Whenever the word "value" turns up in a line of the data below, copy that line.

***** EXTRACTED RECORDS *****

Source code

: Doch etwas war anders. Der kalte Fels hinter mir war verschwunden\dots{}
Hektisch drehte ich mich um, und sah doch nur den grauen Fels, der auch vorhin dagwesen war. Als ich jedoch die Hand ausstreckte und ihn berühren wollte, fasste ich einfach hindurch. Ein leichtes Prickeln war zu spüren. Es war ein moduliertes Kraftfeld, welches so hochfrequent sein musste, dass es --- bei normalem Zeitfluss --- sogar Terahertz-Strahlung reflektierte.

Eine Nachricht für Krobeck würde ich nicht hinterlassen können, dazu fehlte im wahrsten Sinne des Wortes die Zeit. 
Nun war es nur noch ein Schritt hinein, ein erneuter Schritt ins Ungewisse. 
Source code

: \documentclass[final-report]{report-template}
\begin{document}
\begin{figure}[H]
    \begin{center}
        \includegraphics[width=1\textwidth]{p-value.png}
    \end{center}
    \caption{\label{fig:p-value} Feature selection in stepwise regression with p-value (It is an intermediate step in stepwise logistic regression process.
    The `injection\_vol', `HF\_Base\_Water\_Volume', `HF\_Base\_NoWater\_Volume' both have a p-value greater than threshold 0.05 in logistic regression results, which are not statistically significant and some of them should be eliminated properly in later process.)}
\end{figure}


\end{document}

*****

### SOLUTION
        \includegraphics[width=1\textwidth]{p-value.png}
    \caption{\label{fig:p-value} Feature selection in stepwise regression with p-value (It is an intermediate step in stepwise logistic regression process.
    The `injection\_vol', `HF\_Base\_Water\_Volume', `HF\_Base\_NoWater\_Volume' both have a p-value greater than threshold 0.05 in logistic regression results, which are not statistically significant and some of them should be eliminated properly in later process.)}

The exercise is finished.